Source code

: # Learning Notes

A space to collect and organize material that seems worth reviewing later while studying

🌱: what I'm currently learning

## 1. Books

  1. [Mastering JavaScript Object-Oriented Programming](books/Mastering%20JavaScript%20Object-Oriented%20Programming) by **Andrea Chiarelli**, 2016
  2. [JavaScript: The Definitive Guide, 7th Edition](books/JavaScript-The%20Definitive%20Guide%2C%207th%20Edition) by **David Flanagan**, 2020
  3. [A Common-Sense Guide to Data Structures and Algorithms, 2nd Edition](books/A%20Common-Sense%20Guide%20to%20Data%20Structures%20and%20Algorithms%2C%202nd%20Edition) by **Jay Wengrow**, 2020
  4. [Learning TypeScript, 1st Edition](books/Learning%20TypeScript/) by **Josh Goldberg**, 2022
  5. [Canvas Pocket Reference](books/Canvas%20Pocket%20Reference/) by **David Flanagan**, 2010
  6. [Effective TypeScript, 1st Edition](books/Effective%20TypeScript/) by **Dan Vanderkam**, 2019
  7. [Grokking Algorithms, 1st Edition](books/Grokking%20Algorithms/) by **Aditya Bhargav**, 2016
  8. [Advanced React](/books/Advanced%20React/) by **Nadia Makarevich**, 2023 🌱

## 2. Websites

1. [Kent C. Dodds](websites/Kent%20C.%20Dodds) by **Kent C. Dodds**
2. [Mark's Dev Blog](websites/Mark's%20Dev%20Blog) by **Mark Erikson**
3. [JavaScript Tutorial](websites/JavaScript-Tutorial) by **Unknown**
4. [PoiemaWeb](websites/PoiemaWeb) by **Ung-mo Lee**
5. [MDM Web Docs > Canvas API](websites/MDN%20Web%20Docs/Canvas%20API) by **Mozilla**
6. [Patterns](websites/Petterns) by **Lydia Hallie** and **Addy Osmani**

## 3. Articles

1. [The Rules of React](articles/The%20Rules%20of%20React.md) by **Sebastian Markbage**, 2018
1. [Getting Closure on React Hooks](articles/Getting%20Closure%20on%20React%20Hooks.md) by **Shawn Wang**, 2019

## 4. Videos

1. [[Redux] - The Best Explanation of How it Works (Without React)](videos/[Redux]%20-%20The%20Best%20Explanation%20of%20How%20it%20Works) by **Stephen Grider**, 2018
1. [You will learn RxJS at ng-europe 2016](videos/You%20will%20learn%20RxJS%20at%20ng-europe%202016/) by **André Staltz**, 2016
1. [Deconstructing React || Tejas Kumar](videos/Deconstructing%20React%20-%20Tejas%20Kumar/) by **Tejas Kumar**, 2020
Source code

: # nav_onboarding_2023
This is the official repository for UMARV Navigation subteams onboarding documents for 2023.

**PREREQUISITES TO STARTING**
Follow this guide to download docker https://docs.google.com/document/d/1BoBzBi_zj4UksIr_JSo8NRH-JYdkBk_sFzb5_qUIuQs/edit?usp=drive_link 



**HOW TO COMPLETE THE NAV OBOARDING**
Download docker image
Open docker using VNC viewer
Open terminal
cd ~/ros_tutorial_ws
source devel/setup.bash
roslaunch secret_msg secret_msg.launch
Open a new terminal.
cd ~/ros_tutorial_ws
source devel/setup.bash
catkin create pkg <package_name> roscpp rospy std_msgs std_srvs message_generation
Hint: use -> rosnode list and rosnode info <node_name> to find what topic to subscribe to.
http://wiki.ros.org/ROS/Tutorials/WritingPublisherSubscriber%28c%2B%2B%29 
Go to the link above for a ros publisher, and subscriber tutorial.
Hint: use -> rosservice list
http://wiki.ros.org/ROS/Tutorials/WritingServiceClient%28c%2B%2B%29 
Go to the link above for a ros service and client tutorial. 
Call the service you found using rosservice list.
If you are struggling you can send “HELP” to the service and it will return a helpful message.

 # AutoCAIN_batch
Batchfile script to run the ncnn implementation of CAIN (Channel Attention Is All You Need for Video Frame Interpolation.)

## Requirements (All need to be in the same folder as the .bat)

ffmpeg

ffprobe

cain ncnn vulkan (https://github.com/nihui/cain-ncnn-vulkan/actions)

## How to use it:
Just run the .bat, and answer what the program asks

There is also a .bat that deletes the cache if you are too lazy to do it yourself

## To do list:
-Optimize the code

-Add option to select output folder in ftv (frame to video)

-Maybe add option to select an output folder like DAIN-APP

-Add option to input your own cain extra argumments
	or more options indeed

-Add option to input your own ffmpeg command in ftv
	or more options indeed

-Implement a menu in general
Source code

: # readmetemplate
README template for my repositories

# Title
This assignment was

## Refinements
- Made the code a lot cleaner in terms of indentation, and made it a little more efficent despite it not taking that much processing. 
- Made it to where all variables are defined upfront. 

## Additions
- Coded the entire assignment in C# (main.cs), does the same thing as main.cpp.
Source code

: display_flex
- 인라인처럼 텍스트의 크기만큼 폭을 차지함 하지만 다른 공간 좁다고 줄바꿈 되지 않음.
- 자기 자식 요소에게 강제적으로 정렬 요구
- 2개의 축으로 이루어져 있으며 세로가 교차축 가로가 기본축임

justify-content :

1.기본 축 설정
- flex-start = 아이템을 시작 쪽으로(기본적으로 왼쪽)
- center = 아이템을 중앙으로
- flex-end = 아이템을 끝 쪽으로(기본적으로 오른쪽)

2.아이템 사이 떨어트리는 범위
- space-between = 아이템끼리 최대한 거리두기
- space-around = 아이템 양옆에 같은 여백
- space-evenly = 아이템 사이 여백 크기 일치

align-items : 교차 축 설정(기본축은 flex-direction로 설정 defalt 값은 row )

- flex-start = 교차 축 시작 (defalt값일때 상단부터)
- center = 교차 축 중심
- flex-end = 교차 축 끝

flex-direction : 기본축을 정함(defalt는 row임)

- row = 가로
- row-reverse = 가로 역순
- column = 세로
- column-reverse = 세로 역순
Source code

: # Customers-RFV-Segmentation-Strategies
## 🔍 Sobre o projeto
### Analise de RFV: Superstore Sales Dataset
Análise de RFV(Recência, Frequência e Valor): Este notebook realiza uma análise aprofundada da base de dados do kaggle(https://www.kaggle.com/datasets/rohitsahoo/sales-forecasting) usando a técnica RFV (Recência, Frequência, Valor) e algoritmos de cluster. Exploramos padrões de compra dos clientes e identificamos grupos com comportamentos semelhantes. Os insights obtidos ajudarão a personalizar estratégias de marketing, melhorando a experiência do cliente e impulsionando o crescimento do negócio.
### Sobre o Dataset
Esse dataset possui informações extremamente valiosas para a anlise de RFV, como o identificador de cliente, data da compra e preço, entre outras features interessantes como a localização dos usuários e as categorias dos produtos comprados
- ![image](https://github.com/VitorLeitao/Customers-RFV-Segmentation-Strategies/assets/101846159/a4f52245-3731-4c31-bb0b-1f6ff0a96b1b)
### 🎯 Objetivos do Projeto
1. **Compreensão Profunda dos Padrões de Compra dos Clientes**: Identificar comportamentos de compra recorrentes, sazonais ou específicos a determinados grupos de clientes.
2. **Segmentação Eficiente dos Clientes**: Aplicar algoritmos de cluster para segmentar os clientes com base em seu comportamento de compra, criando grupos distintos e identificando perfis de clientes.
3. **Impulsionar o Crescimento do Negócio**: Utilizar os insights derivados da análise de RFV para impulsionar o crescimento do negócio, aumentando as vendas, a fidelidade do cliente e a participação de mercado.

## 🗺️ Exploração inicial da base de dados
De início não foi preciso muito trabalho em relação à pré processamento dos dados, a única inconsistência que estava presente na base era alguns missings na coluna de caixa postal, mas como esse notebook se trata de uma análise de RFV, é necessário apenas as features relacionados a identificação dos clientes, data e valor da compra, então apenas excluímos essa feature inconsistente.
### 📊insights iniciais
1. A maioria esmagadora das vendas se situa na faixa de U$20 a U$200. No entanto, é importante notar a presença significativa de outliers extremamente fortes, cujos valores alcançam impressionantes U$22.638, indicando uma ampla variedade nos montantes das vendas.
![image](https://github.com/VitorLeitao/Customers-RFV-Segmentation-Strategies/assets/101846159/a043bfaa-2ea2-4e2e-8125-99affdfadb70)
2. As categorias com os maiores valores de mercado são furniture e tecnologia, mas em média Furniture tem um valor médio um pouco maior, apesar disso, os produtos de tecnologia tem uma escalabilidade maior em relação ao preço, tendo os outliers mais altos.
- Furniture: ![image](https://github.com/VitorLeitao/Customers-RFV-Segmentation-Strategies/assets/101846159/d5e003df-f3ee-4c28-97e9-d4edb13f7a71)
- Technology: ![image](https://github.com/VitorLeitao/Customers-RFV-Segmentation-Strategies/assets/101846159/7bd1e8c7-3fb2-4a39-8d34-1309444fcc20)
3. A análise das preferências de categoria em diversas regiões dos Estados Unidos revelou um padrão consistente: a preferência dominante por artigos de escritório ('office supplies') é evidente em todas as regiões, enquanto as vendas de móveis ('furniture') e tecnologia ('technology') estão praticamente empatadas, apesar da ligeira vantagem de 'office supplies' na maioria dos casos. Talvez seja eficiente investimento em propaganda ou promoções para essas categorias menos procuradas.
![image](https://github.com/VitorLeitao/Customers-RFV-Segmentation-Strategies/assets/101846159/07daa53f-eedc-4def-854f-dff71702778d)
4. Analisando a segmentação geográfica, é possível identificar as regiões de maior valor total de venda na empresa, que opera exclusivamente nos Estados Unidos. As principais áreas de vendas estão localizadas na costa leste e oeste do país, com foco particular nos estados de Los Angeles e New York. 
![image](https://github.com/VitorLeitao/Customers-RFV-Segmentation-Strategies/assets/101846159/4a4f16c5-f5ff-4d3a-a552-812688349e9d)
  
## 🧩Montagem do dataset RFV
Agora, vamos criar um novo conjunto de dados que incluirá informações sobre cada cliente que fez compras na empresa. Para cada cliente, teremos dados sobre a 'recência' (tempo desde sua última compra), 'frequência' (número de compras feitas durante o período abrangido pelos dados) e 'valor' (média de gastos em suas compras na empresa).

Exercise prompt :: Would you please write out, exactly and with no other lines, the stretch of the listing above from the line containing "- column = 세로" through the line containing "### Analise de RFV: Superstore Sales Dataset"?

Your solution ::
- column = 세로
- column-reverse = 세로 역순
Source code

: # Customers-RFV-Segmentation-Strategies
## 🔍 Sobre o projeto
### Analise de RFV: Superstore Sales Dataset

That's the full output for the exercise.